For high frequencies, the zero crossing rate works best because a < 22050 Hz tone has <n/2 crossings over n samples.
The Helsinki algorithm works best at very low frequencies, as explained above. However, the latter algorithms are usually best suited for signals without harmonics (or at least with low energy in the harmonics).
I found that the current algorithm in Change pitch can be tremendously be improved by quadratic interpolation around the peak. Thus the dividend would be 44100 and the divisor would be e.g. 224.34 instead of a whole sample number.
I have to review the current code in “Change Pitch”.

Was the op talking about the “Change Pitch” effect?

If jngoodnow wants to pursue it as a bug, (s)he should test it in the current 2.1.2, tell us the detection method used, and post the audio concerned. Please see here for how to attach files: https://forum.audacityteam.org/t/how-to-attach-files-to-forum-posts/24026/1


Gale

Okay …
How was the detection done?
This was accomplished with the “Pitch Change Feature” under “Effects” and reading the change from display boxes.

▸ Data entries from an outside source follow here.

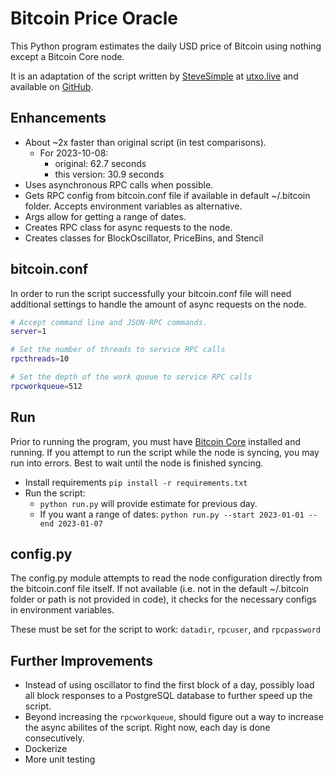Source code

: # Bitcoin Price Oracle

This Python program estimates the daily USD price of Bitcoin using nothing except a Bitcoin Core node.

It is an adaptation of the script written by [SteveSimple](https://twitter.com/SteveSimple) at [utxo.live](https://utxo.live/oracle/) and available on [GitHub](https://github.com/Unbesteveable/UTXOracle).

## Enhancements
* About ~2x faster than original script (in test comparisons). 
  * For 2023-10-08:
    * original: 62.7 seconds
    * this version: 30.9 seconds
* Uses asynchronous RPC calls when possible.
* Gets RPC config from bitcoin.conf file if available in default ~/.bitcoin folder. Accepts environment variables as alternative. 
* Args allow for getting a range of dates.
* Creates RPC class for async requests to the node.
* Creates classes for BlockOscillator, PriceBins, and Stencil

## bitcoin.conf
In order to run the script successfully your bitcoin.conf file will need additional settings to handle the amount of async requests on the node.

```bash
# Accept command line and JSON-RPC commands.
server=1

# Set the number of threads to service RPC calls
rpcthreads=10

# Set the depth of the work queue to service RPC calls
rpcworkqueue=512
```

## Run
Prior to running the program, you must have [Bitcoin Core](https://github.com/bitcoin/bitcoin) installed and running. If you attempt to run the script while the node is syncing, you may run into errors. Best to wait until the node is finished syncing.

- Install requirements `pip install -r requirements.txt`
- Run the script:
  - `python run.py` will provide estimate for previous day.
  - If you want a range of dates: `python run.py --start 2023-01-01 --end 2023-01-07`

## config.py
The config.py module attempts to read the node configuration directly from the bitcoin.conf file itself. If not available (i.e. not in the default ~/.bitcoin folder or path is not provided in code), it checks for the necessary configs in environment variables.

These must be set for the script to work: `datadir`, `rpcuser`, and `rpcpassword`

## Further Improvements
* Instead of using oscillator to find the first block of a day, possibly load all block responses to a PostgreSQL database to further speed up the script.
* Beyond increasing the `rpcworkqueue`, should figure out a way to increase the async abilites of the script. Right now, each day is done consecutively. 
* Dockerize
* More unit testing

I tried generating a 196 hz sine wave with Audacity and then detecting it. This yields G3 and not F10. So a pure sine wave is detected properly.

The TEST WAVEFORM originally described was made with “Guitar Pro 6” which generates musical notes (including harmonics) by placing notes on a staff. It was puzzling that everything worked as expected except the G3 note.

Obviously we can’t comment further without the actual audio that caused the problem.


Gale

Did you use the real samples engine (I think it’s called something like RSE) in Guitar pro, or just the MIDI instruments?

Tip: “Change Pitch” bases its pitch deduction (it’s called like that in the source code) on the first 0.2 seconds of the selection.
I think that this value, along with the window size should slightly be increased.
I’m still puzzled why the autocorrelation function yields 44100/223 instead of 44100/225 for a pure sine tone at 196 Hz–whereas other whole divisions are recognized correctly.
A quick check with Octave (Matlab clone) yielded the correct result.
However, Audacity uses a non-standard calculation of the auto correlation:

  • two FFTs instead of FFT/IFFT
  • Cyclic instead of linear
  • third root on the power spectrum instead of real coeffs * conjunction(imaginary coeffs).
    We’ll see what is responsible for the slight round-off error.